Informe de Observación Neurofenomenológica sobre Estados Alterados de Conciencia Inducidos por Psilocibina
Zenodo (CERN European Organization for Nuclear Research) June 17, 2026 Peer reviewed DOI: 10.5281/zenodo.20738020 via OpenAlex
Summary
The analysis explores the subjective experience of a psilocybin session, emphasizing changes in bodily awareness, spatial perception, visual imagery, and self-representation. It documents these experiences through notes and reconstruction, linking them to current neuroscientific models like ego dissolution and altered sensory integration. The aim is to describe the structures of experience under psilocybin without making metaphysical claims about the phenomena.
Study at a glance
| Design | phenomenological analysis |
|---|---|
| Population | self-observed psilocybin experience |
| Key finding | The study reveals significant alterations in bodily awareness and self-representation during psilocybin experiences. |
Abstract
This report presents a detailed phenomenological analysis of a self-observed psilocybin experience conducted under controlled conditions and documented through contemporaneous notes and post-session reconstruction.

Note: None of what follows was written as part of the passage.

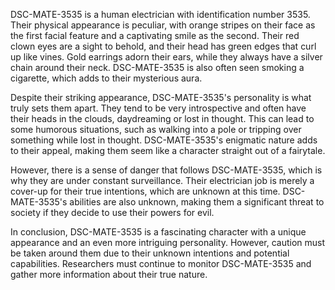 DSC-MATE-3535 is a human electrician with identification number 3535. Their physical appearance is peculiar, with orange stripes on their face as the first facial feature and a captivating smile as the second. Their red clown eyes are a sight to behold, and their head has green edges that curl up like vines. Gold earrings adorn their ears, while they always have a silver chain around their neck. DSC-MATE-3535 is also often seen smoking a cigarette, which adds to their mysterious aura.

Despite their striking appearance, DSC-MATE-3535's personality is what truly sets them apart. They tend to be very introspective and often have their heads in the clouds, daydreaming or lost in thought. This can lead to some humorous situations, such as walking into a pole or tripping over something while lost in thought. DSC-MATE-3535's enigmatic nature adds to their appeal, making them seem like a character straight out of a fairytale.

However, there is a sense of danger that follows DSC-MATE-3535, which is why they are under constant surveillance. Their electrician job is merely a cover-up for their true intentions, which are unknown at this time. DSC-MATE-3535's abilities are also unknown, making them a significant threat to society if they decide to use their powers for evil.

In conclusion, DSC-MATE-3535 is a fascinating character with a unique appearance and an even more intriguing personality. However, caution must be taken around them due to their unknown intentions and potential capabilities. Researchers must continue to monitor DSC-MATE-3535 and gather more information about their true nature.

The study focuses on the structure of subjective experience rather than on pharmacological outcomes alone. Particular attention is given to alterations in bodily awareness, spatial perception, visual imagery, attentional dynamics, autonomous verbal phenomena, experiences of presence, transformations of self-representation, and processes of autobiographical reintegration occurring during and after the altered state. The analysis is informed by phenomenology, neurophenomenology, cognitive science, consciousness studies, and contemporary psychedelic research. Experiential observations are discussed in relation to current neuroscientific models including ego dissolution, predictive processing, altered sensory integration, and large-scale network reorganization associated with psychedelic states. The document combines raw experiential reports, analytical commentary, methodological reflections, and an interdisciplinary bibliographic framework drawing from psychology, neuroscience, philosophy, anthropology, and contemplative traditions. The objective is not to establish metaphysical claims regarding the ontological status of the reported phenomena, but rather to describe and examine the experiential structures that emerge under psilocybin and to explore possible interpretative frameworks through which such experiences may be understood.